These isolations coincided with the approach made by Riera (34) in studies carried out about the microbiological behavior in dehydrated crumbled bagasse as bedding material for rodents free of specific pathogens, and subsequent works related to the health monitoring and maintenance of microbiological hygienic condition in experimental rodents.
The presence of these bacteria entities in the bedding material showed the need to make adjustments to the sterilization process which was made from the microbiological results obtained in Stage I (Table 2), on adjustments in sterilizing time for this material. The drying stage and a maximum storage time for a week was made longer, which allowed to obtain better results in Stage II; therefore a significant decrease was observed as mentioned above.
Analyzing the odds ratio values obtained (Table 2), it was found that the corrective measures implemented enabled to reduce the magnitude of the contamination risk by these entities in Stage II, since the absence of preventive measures increased the contamination risk by Proteus sp., Bacillus sp. and Escherichia coli in 8.29; 5.17 and 3.06 times respectively; compared with the presence of measures to prevent the contamination of the bedding material for these microbial entities (27). Based on these arguments, this indicator confirmed the effectiveness of the measures applied, directing the use of corrective actions to other alternatives that allowed obtaining a completely free of contaminant bedding material.

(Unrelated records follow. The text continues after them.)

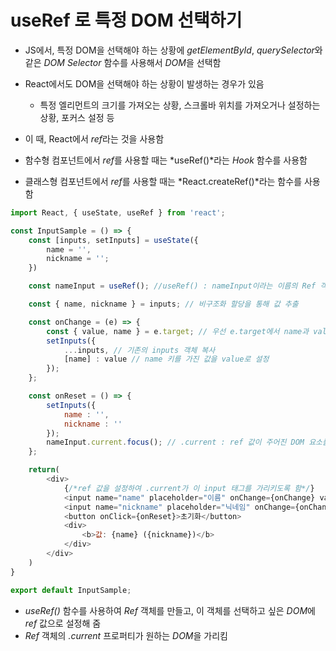 # useRef 로 특정 DOM 선택하기
- JS에서, 특정 DOM을 선택해야 하는 상황에 *getElementById*, *querySelector*와 같은 *DOM Selector* 함수를 사용해서 *DOM*을 선택함
- React에서도 DOM을 선택해야 하는 상황이 발생하는 경우가 있음
  - 특정 엘리먼트의 크기를 가져오는 상황, 스크롤바 위치를 가져오거나 설정하는 상황, 포커스 설정 등
- 이 때, React에서 *ref*라는 것을 사용함
  
- 함수형 컴포넌트에서 *ref*를 사용할 때는 *useRef()*라는 *Hook* 함수를 사용함 
- 클래스형 컴포넌트에서 *ref*를 사용할 때는 *React.createRef()*라는 함수를 사용함

```javascript
import React, { useState, useRef } from 'react';

const InputSample = () => {
    const [inputs, setInputs] = useState({
        name = '',
        nickname = '';
    })

    const nameInput = useRef(); //useRef() : nameInput이라는 이름의 Ref 객체를 생성함

    const { name, nickname } = inputs; // 비구조화 할당을 통해 값 추출

    const onChange = (e) => {
        const { value, name } = e.target; // 우선 e.target에서 name과 value를 추출
        setInputs({
            ...inputs, // 기존의 inputs 객체 복사
            [name] : value // name 키를 가진 값을 value로 설정
        });
    };

    const onReset = () => {
        setInputs({
            name : '',
            nickname : '' 
        });
        nameInput.current.focus(); // .current : ref 값이 주어진 DOM 요소를 가리킴, 초기값(ref 값이 주어진 객체가 없는 상태) null
    };

    return(
        <div>
            {/*ref 값을 설정하여 .current가 이 input 태그를 가리키도록 함*/}
            <input name="name" placeholder="이름" onChange={onChange} value={name} ref={nameInput} /> 
            <input name="nickname" placeholder="닉네임" onChange={onChange} value={nickname} />
            <button onClick={onReset}>초기화</button>
            <div>
                <b>값: {name} ({nickname})</b>
            </div>
        </div>
    )
}

export default InputSample;
```

- *useRef()* 함수를 사용하여 *Ref* 객체를 만들고, 이 객체를 선택하고 싶은 *DOM*에 *ref* 값으로 설정해 줌
- *Ref* 객체의 *.current* 프로퍼티가 원하는 *DOM*을 가리킴
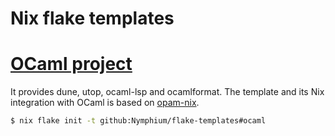 Nix flake templates
===

# [OCaml project](/templates/ocaml)
It provides dune, utop, ocaml-lsp and ocamlformat.
The template and its Nix integration with OCaml is based on [opam-nix](https://github.com/tweag/opam-nix).

```sh
$ nix flake init -t github:Nymphium/flake-templates#ocaml
```

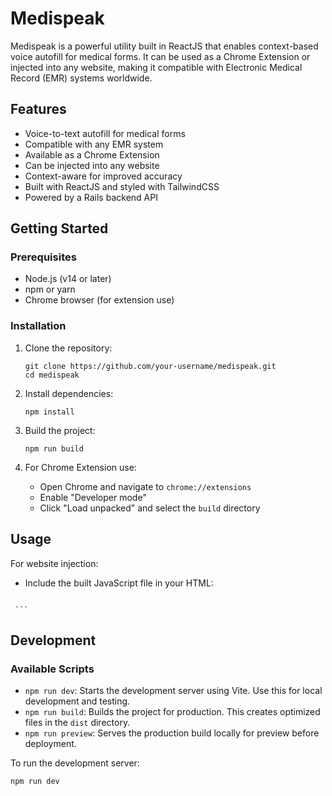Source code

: # Medispeak

Medispeak is a powerful utility built in ReactJS that enables context-based voice autofill for medical forms. It can be used as a Chrome Extension or injected into any website, making it compatible with Electronic Medical Record (EMR) systems worldwide.

## Features

- Voice-to-text autofill for medical forms
- Compatible with any EMR system
- Available as a Chrome Extension
- Can be injected into any website
- Context-aware for improved accuracy
- Built with ReactJS and styled with TailwindCSS
- Powered by a Rails backend API

## Getting Started

### Prerequisites

- Node.js (v14 or later)
- npm or yarn
- Chrome browser (for extension use)

### Installation

1. Clone the repository:
   ```
   git clone https://github.com/your-username/medispeak.git
   cd medispeak
   ```

2. Install dependencies:
   ```
   npm install
   ```

3. Build the project:
   ```
   npm run build
   ```

4. For Chrome Extension use:
   - Open Chrome and navigate to `chrome://extensions`
   - Enable "Developer mode"
   - Click "Load unpacked" and select the `build` directory

## Usage

For website injection:
   - Include the built JavaScript file in your HTML:
     ```html
<script src="https://medispeak-app.pages.dev/assets/index.html.js" crossorigin="" type="module"></script>
     ```

## Development

### Available Scripts

- `npm run dev`: Starts the development server using Vite. Use this for local development and testing.
- `npm run build`: Builds the project for production. This creates optimized files in the `dist` directory.
- `npm run preview`: Serves the production build locally for preview before deployment.

To run the development server:

```
npm run dev
```

##
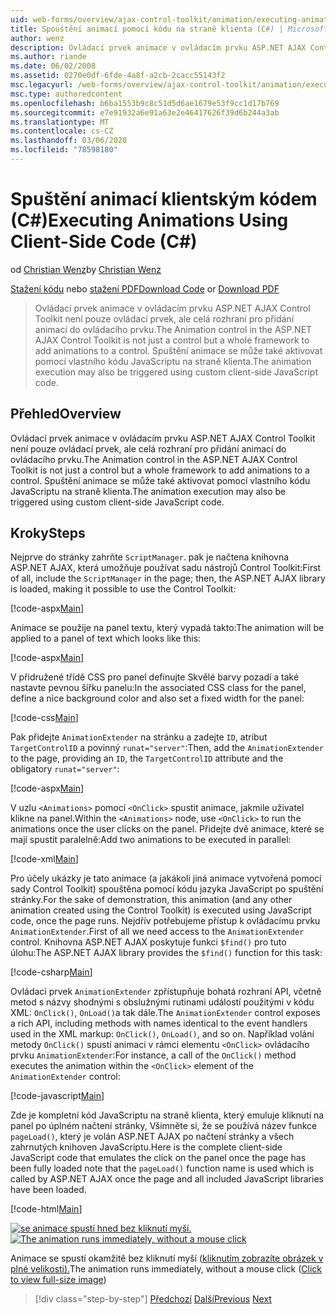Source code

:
 ```yaml
---
uid: web-forms/overview/ajax-control-toolkit/animation/executing-animations-using-client-side-code-cs
title: Spouštění animací pomocí kódu na straně klienta (C#) | Microsoft Docs
author: wenz
description: Ovládací prvek animace v ovládacím prvku ASP.NET AJAX Control Toolkit není pouze ovládací prvek, ale celá rozhraní pro přidání animací do ovládacího prvku. Spuštění animace...
ms.author: riande
ms.date: 06/02/2008
ms.assetid: 0270e0df-6fde-4a8f-a2cb-2cacc55143f2
msc.legacyurl: /web-forms/overview/ajax-control-toolkit/animation/executing-animations-using-client-side-code-cs
msc.type: authoredcontent
ms.openlocfilehash: b6ba1553b9c8c51d5d6ae1679e53f9cc1d17b769
ms.sourcegitcommit: e7e91932a6e91a63e2e46417626f39d6b244a3ab
ms.translationtype: MT
ms.contentlocale: cs-CZ
ms.lasthandoff: 03/06/2020
ms.locfileid: "78598180"
---
```

# <a name="executing-animations-using-client-side-code-c"></a><span data-ttu-id="67803-104">Spuštění animací klientským kódem (C#)</span><span class="sxs-lookup"><span data-stu-id="67803-104">Executing Animations Using Client-Side Code (C#)</span></span>

<span data-ttu-id="67803-105">od [Christian Wenz](https://github.com/wenz)</span><span class="sxs-lookup"><span data-stu-id="67803-105">by [Christian Wenz](https://github.com/wenz)</span></span>

<span data-ttu-id="67803-106">[Stažení kódu](https://download.microsoft.com/download/f/9/a/f9a26acd-8df4-4484-8a18-199e4598f411/Animation10.cs.zip) nebo [stažení PDF](https://download.microsoft.com/download/6/7/1/6718d452-ff89-4d3f-a90e-c74ec2d636a3/animation10CS.pdf)</span><span class="sxs-lookup"><span data-stu-id="67803-106">[Download Code](https://download.microsoft.com/download/f/9/a/f9a26acd-8df4-4484-8a18-199e4598f411/Animation10.cs.zip) or [Download PDF](https://download.microsoft.com/download/6/7/1/6718d452-ff89-4d3f-a90e-c74ec2d636a3/animation10CS.pdf)</span></span>

> <span data-ttu-id="67803-107">Ovládací prvek animace v ovládacím prvku ASP.NET AJAX Control Toolkit není pouze ovládací prvek, ale celá rozhraní pro přidání animací do ovládacího prvku.</span><span class="sxs-lookup"><span data-stu-id="67803-107">The Animation control in the ASP.NET AJAX Control Toolkit is not just a control but a whole framework to add animations to a control.</span></span> <span data-ttu-id="67803-108">Spuštění animace se může také aktivovat pomocí vlastního kódu JavaScriptu na straně klienta.</span><span class="sxs-lookup"><span data-stu-id="67803-108">The animation execution may also be triggered using custom client-side JavaScript code.</span></span>

## <a name="overview"></a><span data-ttu-id="67803-109">Přehled</span><span class="sxs-lookup"><span data-stu-id="67803-109">Overview</span></span>

<span data-ttu-id="67803-110">Ovládací prvek animace v ovládacím prvku ASP.NET AJAX Control Toolkit není pouze ovládací prvek, ale celá rozhraní pro přidání animací do ovládacího prvku.</span><span class="sxs-lookup"><span data-stu-id="67803-110">The Animation control in the ASP.NET AJAX Control Toolkit is not just a control but a whole framework to add animations to a control.</span></span> <span data-ttu-id="67803-111">Spuštění animace se může také aktivovat pomocí vlastního kódu JavaScriptu na straně klienta.</span><span class="sxs-lookup"><span data-stu-id="67803-111">The animation execution may also be triggered using custom client-side JavaScript code.</span></span>

## <a name="steps"></a><span data-ttu-id="67803-112">Kroky</span><span class="sxs-lookup"><span data-stu-id="67803-112">Steps</span></span>

<span data-ttu-id="67803-113">Nejprve do stránky zahrňte `ScriptManager`. pak je načtena knihovna ASP.NET AJAX, která umožňuje používat sadu nástrojů Control Toolkit:</span><span class="sxs-lookup"><span data-stu-id="67803-113">First of all, include the `ScriptManager` in the page; then, the ASP.NET AJAX library is loaded, making it possible to use the Control Toolkit:</span></span>

[!code-aspx[Main](executing-animations-using-client-side-code-cs/samples/sample1.aspx)]

<span data-ttu-id="67803-114">Animace se použije na panel textu, který vypadá takto:</span><span class="sxs-lookup"><span data-stu-id="67803-114">The animation will be applied to a panel of text which looks like this:</span></span>

[!code-aspx[Main](executing-animations-using-client-side-code-cs/samples/sample2.aspx)]

<span data-ttu-id="67803-115">V přidružené třídě CSS pro panel definujte Skvělé barvy pozadí a také nastavte pevnou šířku panelu:</span><span class="sxs-lookup"><span data-stu-id="67803-115">In the associated CSS class for the panel, define a nice background color and also set a fixed width for the panel:</span></span>

[!code-css[Main](executing-animations-using-client-side-code-cs/samples/sample3.css)]

<span data-ttu-id="67803-116">Pak přidejte `AnimationExtender` na stránku a zadejte `ID`, atribut `TargetControlID` a povinný `runat="server"`:</span><span class="sxs-lookup"><span data-stu-id="67803-116">Then, add the `AnimationExtender` to the page, providing an `ID`, the `TargetControlID` attribute and the obligatory `runat="server"`:</span></span>

[!code-aspx[Main](executing-animations-using-client-side-code-cs/samples/sample4.aspx)]

<span data-ttu-id="67803-117">V uzlu `<Animations>` pomocí `<OnClick>` spustit animace, jakmile uživatel klikne na panel.</span><span class="sxs-lookup"><span data-stu-id="67803-117">Within the `<Animations>` node, use `<OnClick>` to run the animations once the user clicks on the panel.</span></span> <span data-ttu-id="67803-118">Přidejte dvě animace, které se mají spustit paralelně:</span><span class="sxs-lookup"><span data-stu-id="67803-118">Add two animations to be executed in parallel:</span></span>

[!code-xml[Main](executing-animations-using-client-side-code-cs/samples/sample5.xml)]

<span data-ttu-id="67803-119">Pro účely ukázky je tato animace (a jakákoli jiná animace vytvořená pomocí sady Control Toolkit) spouštěna pomocí kódu jazyka JavaScript po spuštění stránky.</span><span class="sxs-lookup"><span data-stu-id="67803-119">For the sake of demonstration, this animation (and any other animation created using the Control Toolkit) is executed using JavaScript code, once the page runs.</span></span> <span data-ttu-id="67803-120">Nejdřív potřebujeme přístup k ovládacímu prvku `AnimationExtender`.</span><span class="sxs-lookup"><span data-stu-id="67803-120">First of all we need access to the `AnimationExtender` control.</span></span> <span data-ttu-id="67803-121">Knihovna ASP.NET AJAX poskytuje funkci `$find()` pro tuto úlohu:</span><span class="sxs-lookup"><span data-stu-id="67803-121">The ASP.NET AJAX library provides the `$find()` function for this task:</span></span>

[!code-csharp[Main](executing-animations-using-client-side-code-cs/samples/sample6.cs)]

<span data-ttu-id="67803-122">Ovládací prvek `AnimationExtender` zpřístupňuje bohatá rozhraní API, včetně metod s názvy shodnými s obslužnými rutinami událostí použitými v kódu XML: `OnClick()`, `OnLoad()`a tak dále.</span><span class="sxs-lookup"><span data-stu-id="67803-122">The `AnimationExtender` control exposes a rich API, including methods with names identical to the event handlers used in the XML markup: `OnClick()`, `OnLoad()`, and so on.</span></span> <span data-ttu-id="67803-123">Například volání metody `OnClick()` spustí animaci v rámci elementu `<OnClick>` ovládacího prvku `AnimationExtender`:</span><span class="sxs-lookup"><span data-stu-id="67803-123">For instance, a call of the `OnClick()` method executes the animation within the `<OnClick>` element of the `AnimationExtender` control:</span></span>

[!code-javascript[Main](executing-animations-using-client-side-code-cs/samples/sample7.js)]

<span data-ttu-id="67803-124">Zde je kompletní kód JavaScriptu na straně klienta, který emuluje kliknutí na panel po úplném načtení stránky, Všimněte si, že se používá název funkce `pageLoad()`, který je volán ASP.NET AJAX po načtení stránky a všech zahrnutých knihoven JavaScriptu.</span><span class="sxs-lookup"><span data-stu-id="67803-124">Here is the complete client-side JavaScript code that emulates the click on the panel once the page has been fully loaded note that the `pageLoad()` function name is used which is called by ASP.NET AJAX once the page and all included JavaScript libraries have been loaded.</span></span>

[!code-html[Main](executing-animations-using-client-side-code-cs/samples/sample8.html)]

<span data-ttu-id="67803-125">[![se animace spustí hned bez kliknutí myší.](executing-animations-using-client-side-code-cs/_static/image2.png)](executing-animations-using-client-side-code-cs/_static/image1.png)</span><span class="sxs-lookup"><span data-stu-id="67803-125">[![The animation runs immediately, without a mouse click](executing-animations-using-client-side-code-cs/_static/image2.png)](executing-animations-using-client-side-code-cs/_static/image1.png)</span></span>

<span data-ttu-id="67803-126">Animace se spustí okamžitě bez kliknutí myší ([kliknutím zobrazíte obrázek v plné velikosti).](executing-animations-using-client-side-code-cs/_static/image3.png)</span><span class="sxs-lookup"><span data-stu-id="67803-126">The animation runs immediately, without a mouse click ([Click to view full-size image](executing-animations-using-client-side-code-cs/_static/image3.png))</span></span>

> [!div class="step-by-step"]
> <span data-ttu-id="67803-127">[Předchozí](modifying-animations-from-the-server-side-cs.md)
> [Další](changing-an-animation-using-client-side-code-cs.md)</span><span class="sxs-lookup"><span data-stu-id="67803-127">[Previous](modifying-animations-from-the-server-side-cs.md)
[Next](changing-an-animation-using-client-side-code-cs.md)</span></span>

In the bedding material, Bacillus sp. had the major incidence in Stage I, again due to its high resistance in environment such as dust and soil microbiota (32), as it was previously mentioned. However, once more it is demonstrated that the implementation of the Microbiological Control Program improved the microbiological quality of this another contaminant source through a significant reduction.
Another control carried out as a part of the Microbiological Control Program was the health monitoring of the staff. In this case, the highest prevalence of microorganisms identified was in the pharyngeal exudates (Fig. 1), being the results of the stool analysis and vaginal exudates insignificant in the laboratory analysis (24). The positive staff was separated from the productive activity and subjected to treatments with subsequent rechecking.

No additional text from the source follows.